Jenny Formby from UNITE talks briefly to Adam Shaw about the upcoming Heinz Wigan strike.
08:45 Wednesday 29th December 2010 BBC Radio 4 Today Programme
JAMES NAUGHTIE: … at the Heinz factory in Wigan, where they’ve voted to strike earlier this month. They’re due to walk out this evening in a third stoppage. Here is Adam Shaw.
ADAM SHAW: Thank you. The union which represents those workers, UNITE, says the deal on offer doesn’t actually reflect the cost of living, or indeed the performance of the business itself. Well earlier in the programme we heard from Andrew Sentance, he’s a member of the Bank of England’s Monetary Policy Committee. He’s been consistently arguing that interest rates need to rise, and in his personal essay for this programme he warned of the impact that the current 0% rate was having on inflation, and therefore wage demands. (TAPE)
ANDREW SENTANCE: Inflation has been above its 2% target for almost all the time I have been on the MPC, over four years now. And rising energy and food costs are particularly worrying for people on low incomes. A policy of raising interest rates would provide an important warning signal, heading off the risk that high inflation sets off a wage/price spiral. (LIVE)
ADAM SHAW: Well Jenny Formby is the National Officer for Food and Drink for the UNITE union, and joins us on the line. Good morning.
JENNY FORMBY: Good morning.
ADAM SHAW: Andrew Sentance there was arguing against the dangers of a wage/price spiral. Isn’t that specifically the danger in the argument that you’re putting forward, that you might create?
JENNY FORMBY: Well no I don’t think so. And of course for our members, the men and women who are working at Heinz in Wigan, all they see is that their standard of living is dropping, if the company, which is doing exceptionally well, is going to give them a below-RPI pay increase.
ADAM SHAW: You choose RPI, but the Government’s preferred measure CPI is 3.3%, and that’s more or less what they’re being offered.

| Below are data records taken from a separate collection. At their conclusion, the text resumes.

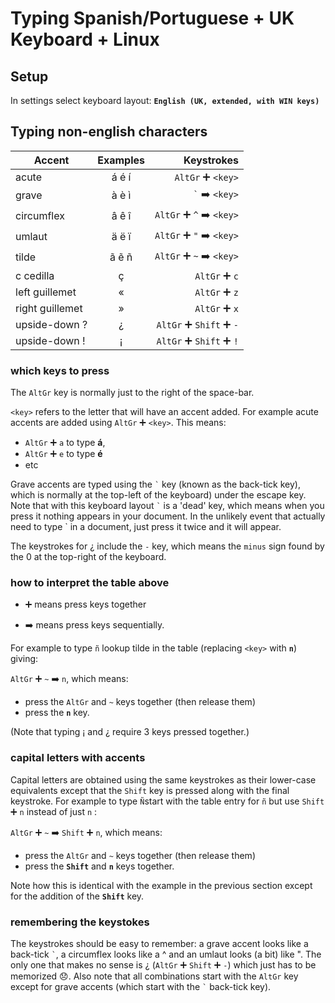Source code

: # Typing Spanish/Portuguese + UK Keyboard + Linux

## Setup

In settings select keyboard layout: **`English (UK, extended, with WIN keys)`**

## Typing non-english characters

Accent          | Examples | Keystrokes
----------------|:--------:| ----------:
acute           | á é í    | `AltGr` :heavy_plus_sign: `<key>`
grave           | à è ì    | `` ` `` :arrow_right: `<key>`
circumflex      | â ê î    | `AltGr` :heavy_plus_sign: `^` :arrow_right: `<key>`
umlaut          | ä ë ï    | `AltGr` :heavy_plus_sign: `"` :arrow_right: `<key>`
tilde           | ã ẽ ñ    | `AltGr` :heavy_plus_sign: `~` :arrow_right: `<key>`
c cedilla       | ç        | `AltGr` :heavy_plus_sign: `c`
left guillemet  | «        | `AltGr` :heavy_plus_sign: `z`
right guillemet | »        | `AltGr` :heavy_plus_sign: `x`
upside-down ?   | ¿        | `AltGr` :heavy_plus_sign: `Shift` :heavy_plus_sign: `-`
upside-down !   | ¡        | `AltGr` :heavy_plus_sign: `Shift` :heavy_plus_sign: `!`

### which keys to press

The `AltGr` key is normally just to the right of the space-bar. 

`<key>` refers to the letter that will have an accent added. For example acute accents are added using `AltGr` :heavy_plus_sign: `<key>`. This means:
 - `AltGr` :heavy_plus_sign: `a` to type **á**, 
 - `AltGr` :heavy_plus_sign: `e` to type **é** 
 - etc 

Grave accents are typed using the `` ` `` key (known as the back-tick key), which is normally at the top-left of the keyboard) under the escape key. Note that with this keyboard layout `` ` `` is a 'dead' key, which means when you press it nothing appears in your document. In the unlikely event that actually need to type \` in a document, just press it twice and it will appear.

The keystrokes for ¿ include the `-` key, which means the `minus` sign found by the 0 at the top-right of the keyboard. 

### how to interpret the table above 

- :heavy_plus_sign: means press keys together

- :arrow_right: means press keys sequentially. 

For example to type `ñ` lookup tilde in the table (replacing `<key>` with **`n`**) giving: 

`AltGr` :heavy_plus_sign: `~` :arrow_right: `n`, which means: 
- press the `AltGr` and `~` keys together (then release them)
- press the **`n`** key.

(Note that typing ¡ and ¿ require 3 keys pressed together.)

### capital letters with accents

Capital letters are obtained using the same keystrokes as their lower-case equivalents except that the `Shift` key is pressed along with the final keystroke. For example to type `Ñ`start with the table entry for `ñ` but use `Shift` :heavy_plus_sign: `n` instead of just `n` :

`AltGr` :heavy_plus_sign: `~` :arrow_right: `Shift` :heavy_plus_sign: `n`, which means:
- press the `AltGr` and `~` keys together (then release them)
- press the **`Shift`** and **`n`** keys together.

Note how this is identical with the example in the previous section except for the addition of the **`Shift`** key.

### remembering the keystokes

The keystrokes should be easy to remember: a grave accent looks like a back-tick `` ` ``, a circumflex looks like a ^ and an umlaut looks (a bit) like ". The only one that makes no sense is ¿ (`AltGr` :heavy_plus_sign: `Shift` :heavy_plus_sign: `-`) which just has to be memorized :disappointed:. Also note that all combinations start with the `AltGr` key except for grave accents (which start with the `` ` `` back-tick key).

JENNY FORMBY: Well we’ve long argued that CPI doesn’t reflect the true increase in the cost of living for members. But we don’t just use that as a measure, when UNITE is working out what is a reasonable demand for our members. Of course we look at affordability, and Heinz, like many other companies in the food and drink sector, are actually bucking the trend, and have shown themselves to be very recession-resiliant, and in fact have made significant profits. All of their key financials have gone up. The last time they reported results in November, margins are up, and, you know, EPS, dividends, everything that you look at is very high. Yes.
ADAM SHAW: Do you generally notice a hardening of attitudes amongst your members in other companies about pay settlements?
JENNY FORMBY: Well I deal solely with the food and drink sector.
ADAM SHAW: In that area, outside of Heinz, do you feel that’s something of a trend?
JENNY FORMBY: Well absolutely, because a lot of companies appear to be behaving very opportunistically in saying, ooh look out there at the doom and gloom, while all the time they’re raking in very fat profits, and trying to supress pay and conditions for our members. And our members aren’t daft. They can see through that. They know when they’re creating massive wealth for companies like Heinz, and all they’re expecting is a fair share, so they can be rewarded in the same way that the managers and shareholders and everyone else in the company, apart from the workforce, are finding significant rewards into their paypackets.
ADAM SHAW: If what you say is true, should we expect a lot more strikes in the New Year?
JENNY FORMBY: Well hopefully not, because hopefully companies won’t behave like Heinz, and they will actually speak to us meaningfully about how they can resolve this dispute. It won’t take an enormous amount of movement on their part. But they’ve got to be prepared to put a bit more value into the paypackets.
ADAM SHAW: Jenny Formby, from the UNITE union, many thanks.